### Work order
In this exercise, retype exactly the lines from the start of the entries through the line bearing "The average temperature", leaving every picture out.

### Excerpts from a dataset
^^^^^^^^

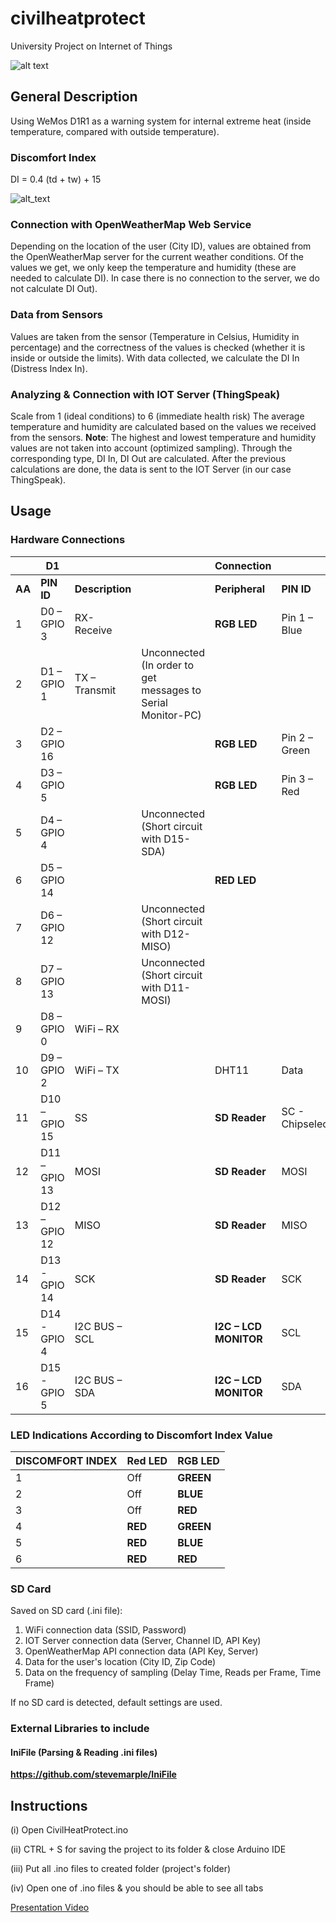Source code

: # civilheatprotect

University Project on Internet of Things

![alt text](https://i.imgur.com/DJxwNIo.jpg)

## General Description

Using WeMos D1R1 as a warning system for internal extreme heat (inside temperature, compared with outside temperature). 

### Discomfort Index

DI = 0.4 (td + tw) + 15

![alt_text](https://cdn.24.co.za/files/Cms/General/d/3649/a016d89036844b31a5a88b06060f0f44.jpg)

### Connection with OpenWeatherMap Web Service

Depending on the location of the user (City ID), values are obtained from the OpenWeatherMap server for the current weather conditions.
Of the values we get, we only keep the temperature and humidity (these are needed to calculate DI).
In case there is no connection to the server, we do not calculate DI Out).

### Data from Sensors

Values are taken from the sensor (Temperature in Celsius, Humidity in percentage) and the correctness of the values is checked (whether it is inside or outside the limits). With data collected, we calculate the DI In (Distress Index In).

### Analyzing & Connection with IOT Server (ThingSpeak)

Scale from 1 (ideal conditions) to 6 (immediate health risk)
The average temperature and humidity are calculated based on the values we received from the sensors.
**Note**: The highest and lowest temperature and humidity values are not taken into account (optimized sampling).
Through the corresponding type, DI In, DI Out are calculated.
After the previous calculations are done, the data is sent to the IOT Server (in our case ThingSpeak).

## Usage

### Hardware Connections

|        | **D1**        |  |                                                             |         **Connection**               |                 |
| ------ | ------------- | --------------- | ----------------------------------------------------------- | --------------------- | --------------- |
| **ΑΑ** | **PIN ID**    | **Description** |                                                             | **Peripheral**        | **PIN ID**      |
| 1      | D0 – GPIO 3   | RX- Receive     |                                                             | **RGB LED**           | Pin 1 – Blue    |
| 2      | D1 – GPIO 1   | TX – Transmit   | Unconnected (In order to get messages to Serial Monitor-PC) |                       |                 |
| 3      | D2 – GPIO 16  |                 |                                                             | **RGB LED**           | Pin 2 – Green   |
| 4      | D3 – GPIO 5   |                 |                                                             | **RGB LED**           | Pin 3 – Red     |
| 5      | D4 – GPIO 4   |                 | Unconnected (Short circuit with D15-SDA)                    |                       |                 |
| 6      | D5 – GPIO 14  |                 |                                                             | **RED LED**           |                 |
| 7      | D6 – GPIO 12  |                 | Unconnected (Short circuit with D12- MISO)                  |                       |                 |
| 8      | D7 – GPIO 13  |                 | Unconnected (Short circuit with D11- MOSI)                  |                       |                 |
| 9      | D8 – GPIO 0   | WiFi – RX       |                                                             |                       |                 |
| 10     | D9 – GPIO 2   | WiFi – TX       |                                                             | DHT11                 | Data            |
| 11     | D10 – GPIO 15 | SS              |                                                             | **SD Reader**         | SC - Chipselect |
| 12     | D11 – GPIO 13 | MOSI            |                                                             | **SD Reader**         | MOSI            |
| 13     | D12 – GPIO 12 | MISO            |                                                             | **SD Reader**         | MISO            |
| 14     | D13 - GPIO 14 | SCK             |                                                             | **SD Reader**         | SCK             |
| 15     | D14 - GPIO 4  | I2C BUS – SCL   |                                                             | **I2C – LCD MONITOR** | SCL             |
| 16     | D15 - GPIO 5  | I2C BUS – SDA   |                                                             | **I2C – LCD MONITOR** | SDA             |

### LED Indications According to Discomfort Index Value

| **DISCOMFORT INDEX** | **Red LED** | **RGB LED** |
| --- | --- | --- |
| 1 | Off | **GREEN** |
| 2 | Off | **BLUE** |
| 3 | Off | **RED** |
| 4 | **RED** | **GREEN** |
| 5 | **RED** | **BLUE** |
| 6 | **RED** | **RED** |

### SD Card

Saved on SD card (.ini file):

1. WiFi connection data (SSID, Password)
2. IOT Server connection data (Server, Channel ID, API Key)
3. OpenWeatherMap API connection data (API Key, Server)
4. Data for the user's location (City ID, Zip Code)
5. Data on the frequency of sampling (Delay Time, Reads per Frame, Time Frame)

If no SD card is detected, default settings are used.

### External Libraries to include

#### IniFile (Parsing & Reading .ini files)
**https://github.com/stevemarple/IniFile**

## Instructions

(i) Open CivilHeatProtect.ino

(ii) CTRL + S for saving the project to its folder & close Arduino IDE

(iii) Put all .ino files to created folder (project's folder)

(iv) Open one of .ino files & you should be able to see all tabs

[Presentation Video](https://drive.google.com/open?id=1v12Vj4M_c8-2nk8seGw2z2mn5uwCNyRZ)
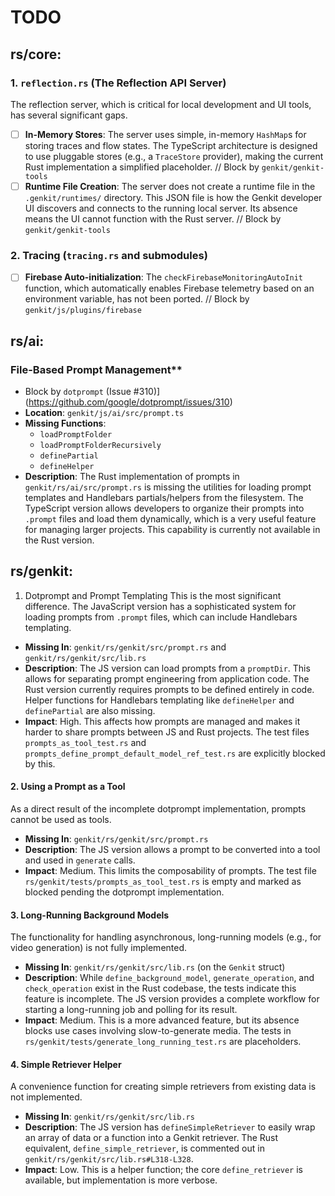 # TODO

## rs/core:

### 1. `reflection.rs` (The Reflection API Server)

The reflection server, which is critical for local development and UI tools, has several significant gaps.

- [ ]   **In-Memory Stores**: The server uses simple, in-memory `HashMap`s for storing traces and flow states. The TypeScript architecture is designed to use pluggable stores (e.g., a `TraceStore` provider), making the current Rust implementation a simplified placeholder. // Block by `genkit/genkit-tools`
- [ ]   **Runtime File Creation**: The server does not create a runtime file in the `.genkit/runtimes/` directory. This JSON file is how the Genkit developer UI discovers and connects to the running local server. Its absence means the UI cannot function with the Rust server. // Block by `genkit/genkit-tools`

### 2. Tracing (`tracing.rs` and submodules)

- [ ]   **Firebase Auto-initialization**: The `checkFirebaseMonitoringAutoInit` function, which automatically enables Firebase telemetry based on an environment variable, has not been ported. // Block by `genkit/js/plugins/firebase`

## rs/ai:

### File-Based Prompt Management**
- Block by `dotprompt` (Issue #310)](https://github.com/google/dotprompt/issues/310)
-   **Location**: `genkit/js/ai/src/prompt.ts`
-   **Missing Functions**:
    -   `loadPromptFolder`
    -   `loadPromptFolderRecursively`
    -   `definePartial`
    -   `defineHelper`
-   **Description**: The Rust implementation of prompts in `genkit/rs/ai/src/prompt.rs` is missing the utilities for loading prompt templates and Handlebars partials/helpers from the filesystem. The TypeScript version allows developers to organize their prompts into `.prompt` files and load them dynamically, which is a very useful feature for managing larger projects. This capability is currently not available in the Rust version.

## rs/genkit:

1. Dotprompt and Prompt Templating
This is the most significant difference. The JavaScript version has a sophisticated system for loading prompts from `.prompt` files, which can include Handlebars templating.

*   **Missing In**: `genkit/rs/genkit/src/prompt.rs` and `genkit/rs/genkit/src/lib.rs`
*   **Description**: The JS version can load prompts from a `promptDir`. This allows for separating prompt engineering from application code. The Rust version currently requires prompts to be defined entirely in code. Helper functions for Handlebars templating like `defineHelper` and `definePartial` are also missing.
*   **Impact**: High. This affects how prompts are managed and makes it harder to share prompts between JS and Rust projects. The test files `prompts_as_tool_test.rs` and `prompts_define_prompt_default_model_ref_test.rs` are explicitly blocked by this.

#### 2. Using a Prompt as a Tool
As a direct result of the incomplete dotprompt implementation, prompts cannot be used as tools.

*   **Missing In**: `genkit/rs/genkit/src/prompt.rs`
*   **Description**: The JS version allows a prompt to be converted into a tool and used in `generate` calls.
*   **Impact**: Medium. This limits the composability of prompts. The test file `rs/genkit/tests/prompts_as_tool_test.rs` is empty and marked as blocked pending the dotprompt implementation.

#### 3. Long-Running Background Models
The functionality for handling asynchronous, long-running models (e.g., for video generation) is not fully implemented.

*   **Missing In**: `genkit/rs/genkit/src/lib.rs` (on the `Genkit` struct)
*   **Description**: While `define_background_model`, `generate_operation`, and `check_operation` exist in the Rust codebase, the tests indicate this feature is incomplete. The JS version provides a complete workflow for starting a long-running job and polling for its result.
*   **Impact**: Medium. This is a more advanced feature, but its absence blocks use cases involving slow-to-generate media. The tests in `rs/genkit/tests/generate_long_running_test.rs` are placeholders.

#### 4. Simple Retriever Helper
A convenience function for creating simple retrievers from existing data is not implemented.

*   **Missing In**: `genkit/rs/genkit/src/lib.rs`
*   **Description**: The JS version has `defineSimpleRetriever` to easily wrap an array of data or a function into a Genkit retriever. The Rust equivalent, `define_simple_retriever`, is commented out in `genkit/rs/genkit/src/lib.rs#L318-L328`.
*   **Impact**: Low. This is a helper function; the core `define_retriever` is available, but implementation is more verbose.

^^^^^^^^

### Task solution
Source code

: # civilheatprotect

University Project on Internet of Things

![alt text](https://i.imgur.com/DJxwNIo.jpg)

## General Description

Using WeMos D1R1 as a warning system for internal extreme heat (inside temperature, compared with outside temperature). 

### Discomfort Index

DI = 0.4 (td + tw) + 15

![alt_text](https://cdn.24.co.za/files/Cms/General/d/3649/a016d89036844b31a5a88b06060f0f44.jpg)

### Connection with OpenWeatherMap Web Service

Depending on the location of the user (City ID), values are obtained from the OpenWeatherMap server for the current weather conditions.
Of the values we get, we only keep the temperature and humidity (these are needed to calculate DI).
In case there is no connection to the server, we do not calculate DI Out).

### Data from Sensors

Values are taken from the sensor (Temperature in Celsius, Humidity in percentage) and the correctness of the values is checked (whether it is inside or outside the limits). With data collected, we calculate the DI In (Distress Index In).

### Analyzing & Connection with IOT Server (ThingSpeak)

Scale from 1 (ideal conditions) to 6 (immediate health risk)
The average temperature and humidity are calculated based on the values we received from the sensors.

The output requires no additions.